In diesem Zustand waren die Gedanken bereits fast vollständig gestoppt, und ich nahm alles mit dem Bewusstsein des Atman oder des höheren Selbst wahr und befand mich in einem Zustand der "Beobachtung". Wenn man die Meditation etwas länger fortsetzt, beginnt zunächst nur die Beobachtung, aber bald darauf beginnt die Ebene des Bewusstseins, die für die "Handlungen" des höheren Selbst verantwortlich ist, sich zu bewegen.
Tatsächlich konnte ich schon vorher in einen Zustand gelangen, in dem die Gedanken (das Gehirn) aufhören, und nur der Atman oder das höhere Selbst beobachtet, aber bisher, wenn ich in diesen Zustand eintritt, störten die Gedanken (das Gehirn) irgendwann ein wenig, und obwohl ich grundsätzlich in der Lage war, einen Zustand der Stille und der Beobachtung des Atman zu erreichen, störten die Gedanken (das Gehirn) manchmal den Beobachtungszustand.

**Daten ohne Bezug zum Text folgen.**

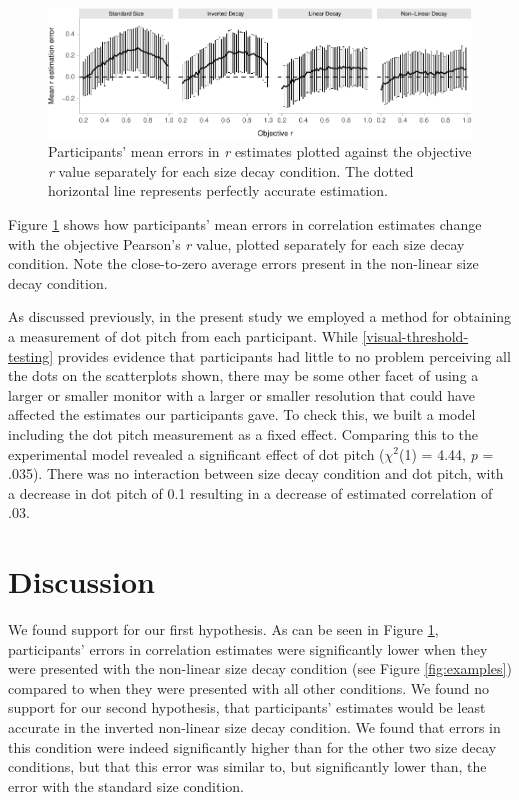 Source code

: \documentclass{vgtc}                          %
\begin{document}
\begin{figure}

{\centering \includegraphics[width=1\linewidth]{size_and_scatterplots_files/figure-latex/changes-with-r-size-1} 

}

\caption{Participants' mean errors in \textit{r} estimates plotted against the objective \textit{r} value separately for each size decay condition. The dotted horizontal line represents perfectly accurate estimation.}\label{fig:changes-with-r-size}
\end{figure}

Figure \ref{fig:changes-with-r-size} shows how participants' mean errors in correlation
estimates change with the objective Pearson's \emph{r} value, plotted separately for each
size decay condition. Note the close-to-zero average errors present in the non-linear size
decay condition.

As discussed previously, in the present study we employed a method for obtaining
a measurement of dot pitch from each participant. While \autoref{visual-threshold-testing}
provides evidence that participants had little to no problem perceiving all the dots
on the scatterplots shown, there may be some other facet of using a larger or smaller
monitor with a larger or smaller resolution that could have affected the estimates
our participants gave. To check this, we built a model including the dot pitch
measurement as a fixed effect. Comparing this to the experimental model revealed
a significant effect of dot pitch (\(\chi^2\)(1) = 4.44, \emph{p} = .035).
There was no interaction between size decay condition and dot pitch, with a decrease
in dot pitch of 0.1 resulting in a decrease of estimated correlation of .03.

\hypertarget{discussion}{%
\section{Discussion}\label{discussion}}

We found support for our first hypothesis. As can be seen in Figure \ref{fig:changes-with-r-size},
participants' errors in correlation estimates were significantly lower when
they were presented with the non-linear size decay condition (see Figure \ref{fig:examples})
compared to when they were presented with all other conditions. We found no support
for our second hypothesis, that participants' estimates would be least accurate in the
inverted non-linear size decay condition. We found that
errors in this condition were indeed significantly higher than for the other
two size decay conditions, but that this error was similar to, but significantly lower than,
the error with the standard size condition.
\end{document}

Inzwischen kann ich diese Störung zwar immer noch wahrnehmen, aber ich kann ihren Einfluss fast vollständig ausschließen, und im Wesentlichen wird die Beobachtung des Atman überwiegt, und ich denke, dass dies wahrscheinlich bedeutet, dass ich das "Verschwinden des Geistes" im Yoga-Sutra erreicht habe. Auch wenn es sich um ein "Verschwinden" handelt, bedeutet dies hier einfach, "das Aufhören des Denkens", und es gibt eine historische Grundlage dafür, dass das ursprüngliche Sanskrit-Wort "Nirodha" so übersetzt wurde.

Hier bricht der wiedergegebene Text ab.